*ABOUT THIS EXERCISE*
Repeat every entry exactly. Pictures stay out.

*** Begin section ***

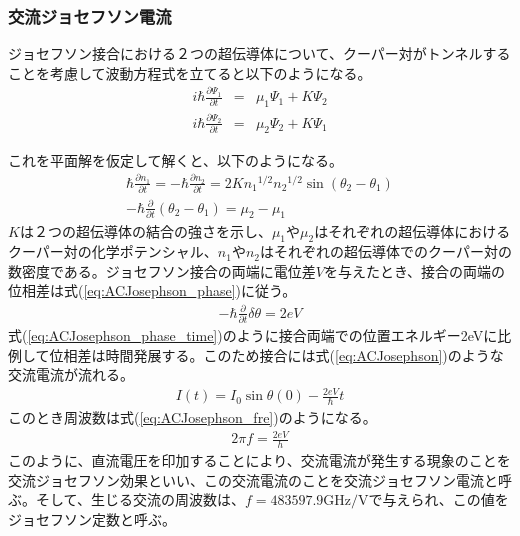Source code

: 		\subsubsection{交流ジョセフソン電流}
		ジョセフソン接合における２つの超伝導体について、クーパー対がトンネルすることを考慮して波動方程式を立てると以下のようになる。
		\begin{eqnarray}
			i \hbar \frac{\partial \Psi_{1}}{\partial t} & = & \mu_{1} \Psi_{1} + K \Psi_{2} \\
			i \hbar \frac{\partial \Psi_{2}}{\partial t} & = & \mu_{2} \Psi_{2} + K \Psi_{1}
			\label{eq:ACJosephson}
		\end{eqnarray}
		
		これを平面解を仮定して解くと、以下のようになる。
		\begin{eqnarray}
			\hbar \frac{\partial n_1}{\partial t} = - \hbar \frac{\partial n_2}{\partial t} = 2 K {n_1}^{1/2} {n_2}^{1/2} \sin (\theta_2 - \theta_1) \\
			- \hbar \frac{\partial}{\partial t} (\theta_2 - \theta_1) = \mu_2 - \mu_1
			\label{eq:ACJosephson_phase}
		\end{eqnarray}
		$K$は２つの超伝導体の結合の強さを示し、$\mu_1$や$\mu_2$はそれぞれの超伝導体におけるクーパー対の化学ポテンシャル、$n_1$や$n_2$はそれぞれの超伝導体でのクーパー対の数密度である。ジョセフソン接合の両端に電位差$V$を与えたとき、接合の両端の位相差は式(\ref{eq:ACJosephson_phase})に従う。
		\begin{eqnarray}
		- \hbar \frac{\partial}{\partial t} \delta \theta = 2eV
		\label{eq:ACJosephson_phase_time}
		\end{eqnarray}
		式(\ref{eq:ACJosephson_phase_time})のように接合両端での位置エネルギー2eVに比例して位相差は時間発展する。このため接合には式(\ref{eq:ACJosephson})のような交流電流が流れる。
		\begin{eqnarray}
			I(t) = I_{0} \sin { \theta (0) - \frac{2eV}{\hbar} t }
			\label{eq:ACJosephson}
		\end{eqnarray}
		このとき周波数は式(\ref{eq:ACJosephson_fre})のようになる。
		\begin{eqnarray}
			2 \pi f = \frac{2eV}{h}
			\label{eq:ACJosephson_fre}
		\end{eqnarray}
		このように、直流電圧を印加することにより、交流電流が発生する現象のことを交流ジョセフソン効果といい、この交流電流のことを交流ジョセフソン電流と呼ぶ。そして、生じる交流の周波数は、$f = 483597.9 \mathrm{GHz/V}$で与えられ、この値をジョセフソン定数と呼ぶ。
	
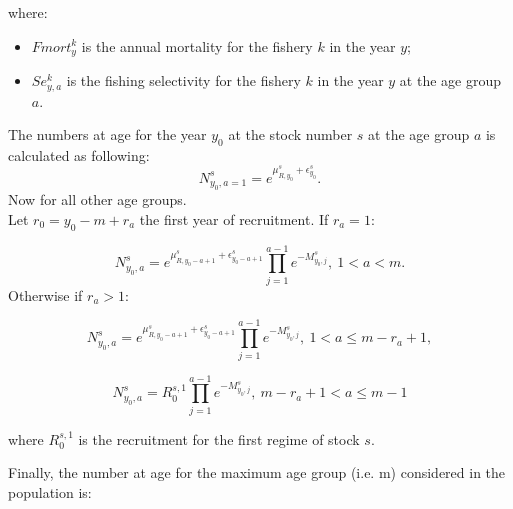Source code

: \documentclass{article}
\begin{document}
where:
\begin{itemize}

    
    \item $Fmort^k_y$ is the annual mortality for the fishery $k$ in the year $y$;
    \item $Se^k_{y,a}$ is the fishing selectivity for the fishery $k$ in the year $y$ at the age group $a$.

\end{itemize}

\hfill

The numbers at age for the year $y_0$ at the stock number $s$ at the age group  $a$ is calculated as following:
\begin{equation}
N^s_{y_0,a=1}=e^{\mu^s_{R,y_0} + \epsilon^s_{y_0}}.
\end{equation}
Now for all other age groups.\\
    Let $r_0 = y_0-m+r_a$ the first year of recruitment. If $r_a=1$:

\begin{equation}
N^s_{y_0,a}=e^{\mu_{R,y_0-a+1}^s + \epsilon^s_{y_0-a+1}}
            \prod_{j=1}^{a-1}e^{-M^s_{y_0,j}}, \ 1<a<m.
\end{equation}
Otherwise if $r_a>1$:

\begin{equation}
N^s_{y_0,a}=e^{\mu_{R,y_0-a+1}^s + \epsilon^s_{y_0-a+1}}                          \prod_{j=1}^{a-1}e^{-M^s_{y_0,j}}, \ 1<a\leq m-r_a+1,
\end{equation}

\begin{equation}
N^s_{y_0,a}=R_0^{s,1}\prod_{j=1}^{a-1}e^{-M^s_{y_0,j}}, \ m-r_a+1<a\leq m-1
\end{equation}

where $R_0^{s,1}$ is the recruitment for the first regime of stock $s$.

Finally, the number at age for the maximum age group (i.e. m) considered in the population is:
\end{document}
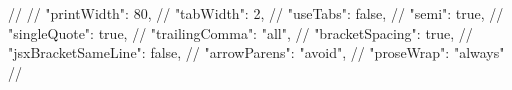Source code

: // {
//   "printWidth": 80,
//   "tabWidth": 2,
//   "useTabs": false,
//   "semi": true,
//   "singleQuote": true,
//   "trailingComma": "all",
//   "bracketSpacing": true,
//   "jsxBracketSameLine": false,
//   "arrowParens": "avoid",
//   "proseWrap": "always"
// }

*** End section ***

*EXERCISE RESPONSE*
Source code

: 		\subsubsection{交流ジョセフソン電流}
		ジョセフソン接合における２つの超伝導体について、クーパー対がトンネルすることを考慮して波動方程式を立てると以下のようになる。
		\begin{eqnarray}
			i \hbar \frac{\partial \Psi_{1}}{\partial t} & = & \mu_{1} \Psi_{1} + K \Psi_{2} \\
			i \hbar \frac{\partial \Psi_{2}}{\partial t} & = & \mu_{2} \Psi_{2} + K \Psi_{1}
			\label{eq:ACJosephson}
		\end{eqnarray}
		
		これを平面解を仮定して解くと、以下のようになる。
		\begin{eqnarray}
			\hbar \frac{\partial n_1}{\partial t} = - \hbar \frac{\partial n_2}{\partial t} = 2 K {n_1}^{1/2} {n_2}^{1/2} \sin (\theta_2 - \theta_1) \\
			- \hbar \frac{\partial}{\partial t} (\theta_2 - \theta_1) = \mu_2 - \mu_1
			\label{eq:ACJosephson_phase}
		\end{eqnarray}
		$K$は２つの超伝導体の結合の強さを示し、$\mu_1$や$\mu_2$はそれぞれの超伝導体におけるクーパー対の化学ポテンシャル、$n_1$や$n_2$はそれぞれの超伝導体でのクーパー対の数密度である。ジョセフソン接合の両端に電位差$V$を与えたとき、接合の両端の位相差は式(\ref{eq:ACJosephson_phase})に従う。
		\begin{eqnarray}
		- \hbar \frac{\partial}{\partial t} \delta \theta = 2eV
		\label{eq:ACJosephson_phase_time}
		\end{eqnarray}
		式(\ref{eq:ACJosephson_phase_time})のように接合両端での位置エネルギー2eVに比例して位相差は時間発展する。このため接合には式(\ref{eq:ACJosephson})のような交流電流が流れる。
		\begin{eqnarray}
			I(t) = I_{0} \sin { \theta (0) - \frac{2eV}{\hbar} t }
			\label{eq:ACJosephson}
		\end{eqnarray}
		このとき周波数は式(\ref{eq:ACJosephson_fre})のようになる。
		\begin{eqnarray}
			2 \pi f = \frac{2eV}{h}
			\label{eq:ACJosephson_fre}
		\end{eqnarray}
		このように、直流電圧を印加することにより、交流電流が発生する現象のことを交流ジョセフソン効果といい、この交流電流のことを交流ジョセフソン電流と呼ぶ。そして、生じる交流の周波数は、$f = 483597.9 \mathrm{GHz/V}$で与えられ、この値をジョセフソン定数と呼ぶ。
	
Source code

: \documentclass{article}
\begin{document}
where:
\begin{itemize}

    
    \item $Fmort^k_y$ is the annual mortality for the fishery $k$ in the year $y$;
    \item $Se^k_{y,a}$ is the fishing selectivity for the fishery $k$ in the year $y$ at the age group $a$.

\end{itemize}

\hfill

The numbers at age for the year $y_0$ at the stock number $s$ at the age group  $a$ is calculated as following:
\begin{equation}
N^s_{y_0,a=1}=e^{\mu^s_{R,y_0} + \epsilon^s_{y_0}}.
\end{equation}
Now for all other age groups.\\
    Let $r_0 = y_0-m+r_a$ the first year of recruitment. If $r_a=1$:

\begin{equation}
N^s_{y_0,a}=e^{\mu_{R,y_0-a+1}^s + \epsilon^s_{y_0-a+1}}
            \prod_{j=1}^{a-1}e^{-M^s_{y_0,j}}, \ 1<a<m.
\end{equation}
Otherwise if $r_a>1$:

\begin{equation}
N^s_{y_0,a}=e^{\mu_{R,y_0-a+1}^s + \epsilon^s_{y_0-a+1}}                          \prod_{j=1}^{a-1}e^{-M^s_{y_0,j}}, \ 1<a\leq m-r_a+1,
\end{equation}

\begin{equation}
N^s_{y_0,a}=R_0^{s,1}\prod_{j=1}^{a-1}e^{-M^s_{y_0,j}}, \ m-r_a+1<a\leq m-1
\end{equation}

where $R_0^{s,1}$ is the recruitment for the first regime of stock $s$.

Finally, the number at age for the maximum age group (i.e. m) considered in the population is:
\end{document}
Source code

: // {
//   "printWidth": 80,
//   "tabWidth": 2,
//   "useTabs": false,
//   "semi": true,
//   "singleQuote": true,
//   "trailingComma": "all",
//   "bracketSpacing": true,
//   "jsxBracketSameLine": false,
//   "arrowParens": "avoid",
//   "proseWrap": "always"
// }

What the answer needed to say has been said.